If you’re traveling to British Columbia in search of adventure, I’ve got you covered. Check out these 25 adventures in British Columbia that include everything from hiking to backpacking, and biking to canoeing and kayaking.
I’ve done 23 of the adventures in British Columbia and the two I haven’t – Mt Edziza and the Rim Trail are at the top of my wish list.
Backpacking in British Columbia
Backpack the Juan de Fuca trail
Not sure if you can handle the full West Coast Trail experience? Hike the 47 km Juan de Fuca Trail over four days instead.
You don’t need reservations and it’s free except for a shuttle and a $10/night/pp camping fee. It’s still very beautiful but be warned – in summer campsites can be overflowing. Try a June or September trip instead.
Backpack the West Coast Trail – one of the most popular adventures in British Columbia
The West Coast Trail is a physically demanding 75 km hike stretching along the west coast of Vancouver Island. You need to reserve in advance.
The trail offers a lot of variety including root covered trails, endless ladders, several cable car crossings over roaring rivers, gorgeous beaches, and plenty of slimy green, poorly maintained boardwalk that can be very slick.
If it’s a rainy year, beware of the mud as it can be knee deep in places. Highlights include the beautiful Carmanah Point and Pachena Point Lighthouses, the section in and around Hole in the Wall, Tsusiat Falls and the expansive views from Valencia Bluffs.
Backpack the Chilkoot Trail – one of the historical adventures in British Columbia
The historic 53 km Chilkoot Trail offers a unique backpacking opportunity on the gold rush trail of the late 1800’s. It begins in Dyea, Alaska just outside of Skagway and climbs up over the Chilkoot Pass at the United States/Canada border and then descends into a barren but very beautiful landscape.

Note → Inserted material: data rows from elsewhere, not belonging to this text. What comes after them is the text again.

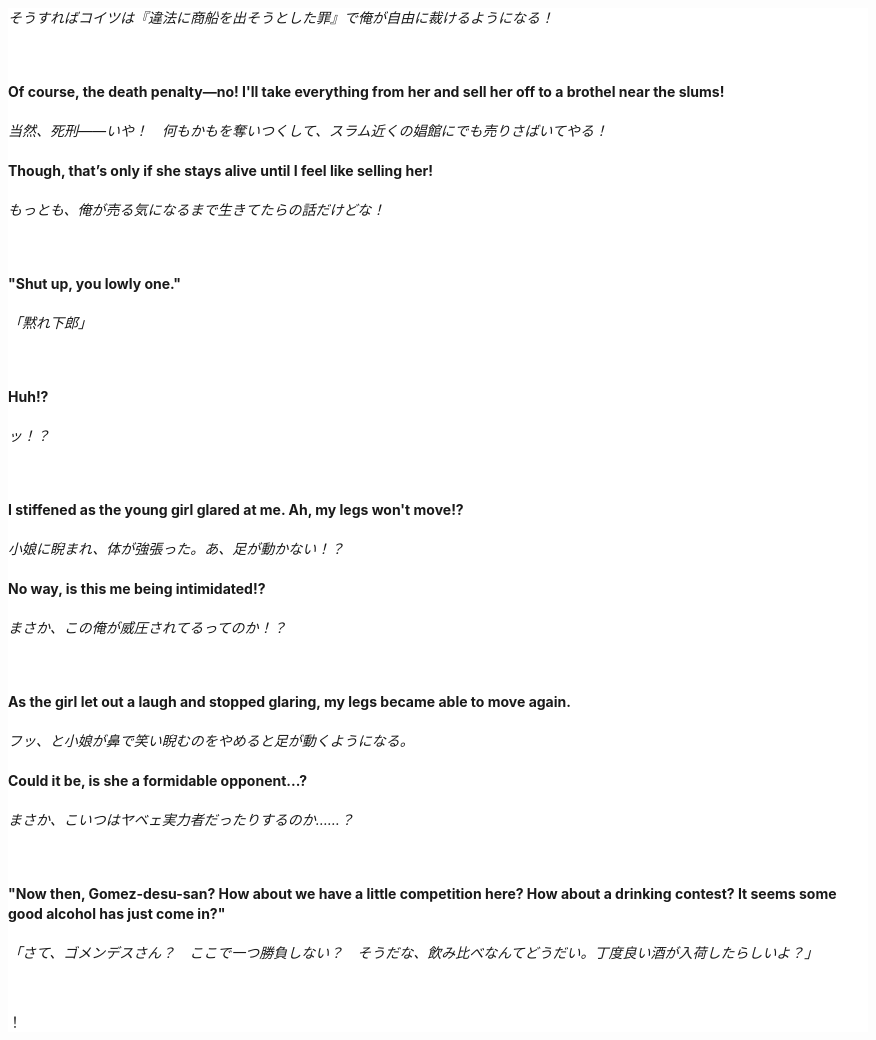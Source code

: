 *そうすればコイツは『違法に商船を出そうとした罪』で俺が自由に裁けるようになる！*

&nbsp;

#### Of course, the death penalty—no! I'll take everything from her and sell her off to a brothel near the slums!

*当然、死刑――いや！　何もかもを奪いつくして、スラム近くの娼館にでも売りさばいてやる！*

#### Though, that’s only if she stays alive until I feel like selling her!

*もっとも、俺が売る気になるまで生きてたらの話だけどな！*

&nbsp;

#### "Shut up, you lowly one."

*「黙れ下郎」*

&nbsp;

#### Huh!?

*ッ！？*

&nbsp;

#### I stiffened as the young girl glared at me. Ah, my legs won't move!?

*小娘に睨まれ、体が強張った。あ、足が動かない！？*

#### No way, is this me being intimidated!?

*まさか、この俺が威圧されてるってのか！？*

&nbsp;

#### As the girl let out a laugh and stopped glaring, my legs became able to move again.

*フッ、と小娘が鼻で笑い睨むのをやめると足が動くようになる。*

#### Could it be, is she a formidable opponent...?

*まさか、こいつはヤベェ実力者だったりするのか……？*

&nbsp;

#### "Now then, Gomez-desu-san? How about we have a little competition here? How about a drinking contest? It seems some good alcohol has just come in?"

*「さて、ゴメンデスさん？　ここで一つ勝負しない？　そうだな、飲み比べなんてどうだい。丁度良い酒が入荷したらしいよ？」*

&nbsp;

！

Finish in Bennett, British Columbia after several days of hiking through forests and along a series of lakes. In Bennett you can take the scenic Yukon Route Railroad and return to either Carcross, Yukon Territory or Skagway, Alaska. Allow four days.
Hike the Rockwall Trail in Kootenay National Park – one of the tough backpacking adventures in British Columbia
The Rockwall Trail in Kootenay National Park is one of the premier backpacking trips in the Canadian Rockies but its one tough trip.
Every day requires steep ascents and knee crunching descents. But the payoff off – following the Rockwall, a 35 km (22 mi) long limestone cliff that can only be viewed if you’ve made the effort.
Other highlights include spectacular Floe Lake, wildflower filled meadows, hanging glaciers, Helmet Falls and the ochre coloured Paint Pots. Allow five days. Reserve backcountry campsites – in January and February for the best choice of dates.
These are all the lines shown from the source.